Defending Design Patents


Inventors Digest:

A design patent protects the ornamental appearance of a physical product.

A utility patent protects how the product works, or possibly the steps used to manufacture it.

For example, automotive rims often are protected with design patents.

You cannot get a utility patent on what is basically a wheel and therefore already in the public domain.

Design patents often receive a lot of flak, and not just because they are weak and easy to design around.

Invention-promotion companies frequently sell design-patent applications to unsuspecting inventors who do not understand that patents come in two basic flavors.

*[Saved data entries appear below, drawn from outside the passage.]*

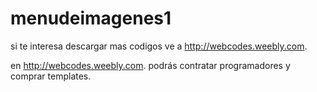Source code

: menudeimagenes1
===============

si te interesa descargar mas codigos ve a http://webcodes.weebly.com. 

en http://webcodes.weebly.com. podrás contratar programadores y comprar templates.
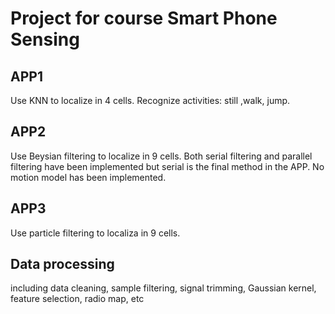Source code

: # Project for course Smart Phone Sensing
## APP1
Use KNN to localize in 4 cells.
Recognize activities: still ,walk, jump.
## APP2
Use Beysian filtering to localize in 9 cells.
Both serial filtering and parallel filtering have been implemented but serial is the final method in the APP.
No motion model has been implemented.
## APP3
Use particle filtering to localiza in 9 cells.

## Data processing
including data cleaning, sample filtering, signal trimming, Gaussian kernel, feature selection, radio map, etc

Because design patents are relatively easy and quick to prepare, inexpensive to file, and allow the inventor to legally say “Patent Pending,” invention-promotion companies tend to be the biggest advocates of design patents.

Everyone is happy, until the inventor ultimately learns that a design patent is weaker than a utility patent.

Yet under the right circumstances, inventors should consider filing a design patent.

Nearly 90 percent of design-patent applications are allowed and about 85 percent of these don’t receive any type of U.S. Patent & Trademark Office rejection.

Utility patent applications are only issuing at the rate of about 40 percent, even after multiple office actions, and typically two to three years to obtain.

But if you file a design patent, there’s a good chance that 12 to 18 months later it will actually issue and you will be able to stop competitors who are blatantly copying your invention.